CS 6751 - Robot Manipulation
(crosslisted) MAE 6730
Spring. 4 credits. Letter grades only.
Prerequisite: MATH 4310 or equivalent, MATH 4720, proficiency in C++ or Python. Recommended prerequisite for undergraduates: MAE 4180 or CS 4750/CS 5750/MAE 4760/ECE 4770. Familiarity with ROS is required. Intended for: graduate students, or permission of the instructor. Undergraduates should have taken a previous robotics course such as MAE 4180 or CS 4750 /CS 5750 /MAE 4760 /ECE 4770 . A background in mathematics is required, especially linear algebra (e.g. MATH 4310 ) and probability (e.g. MATH 4720 ).
Robot manipulation is the ability for a robot to interact physically with objects in the world and manipulate them towards completing a task. It is one of the greatest technical challenges in robotics, due primarily to the interplay of uncertainty about the world and clutter within it. As robots become integrated into complex human environments, robot manipulation is increasingly necessary to assist humans in these unstructured environments. Robotic manipulation will enable applications like personal assistant robots in the home and factory worker robots in advanced manufacturing. This course covers the fundamental theory, concepts, and systems of robot manipulation, including both software and hardware.

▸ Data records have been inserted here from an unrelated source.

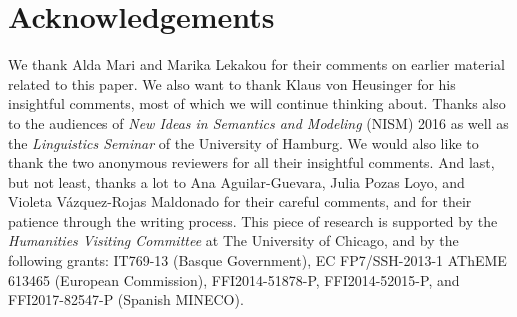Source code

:\documentclass[output=paper,
modfonts
]{langscibook}
\begin{document}

\section*{Acknowledgements}
We thank Alda Mari and Marika Lekakou for their comments on earlier material related to this paper. We also want to thank Klaus von Heusinger for his insightful comments, most of which we will continue thinking about. Thanks also to the audiences of \textit{New Ideas in Semantics and Modeling} (NISM) 2016 as well as the \textit{Linguistics Seminar} of the University of Hamburg. We would also like to thank the two anonymous reviewers for all their insightful comments. And last, but not least, thanks a lot to Ana Aguilar-Guevara, Julia Pozas Loyo, and Violeta V\'azquez-Rojas Maldonado for their careful comments, and for their patience through the writing process. This piece of research is supported by the \textit{Humanities Visiting Committee} at The University of Chicago, and by the following grants: IT769-13 (Basque Government), EC FP7/SSH-2013-1 AThEME 613465 (European Commission), FFI2014-51878-P, FFI2014-52015-P, and FFI2017-82547-P (Spanish MINECO).


{\sloppy
\printbibliography[heading=subbibliography,notkeyword=this]
}
\end{document}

Topics we will cover this semester include robot arm kinematics and dynamics, state estimation techniques such as particle filters, motion planning and combined task and motion planning, controls, human-robot interaction, and introspection. The course features a semester-long project in which each student must deliver a component that functions with several other students’ components to form a working robotic system. The scope of possible components is quite broad and extends beyond traditional robotics issues into other aspects of CS. This course is offered to prepare a student for Ph.D. research in robotics.
Note that for the CS Ph.D. breadth requirement, this course counts as the AI area with either the systems or applied research style.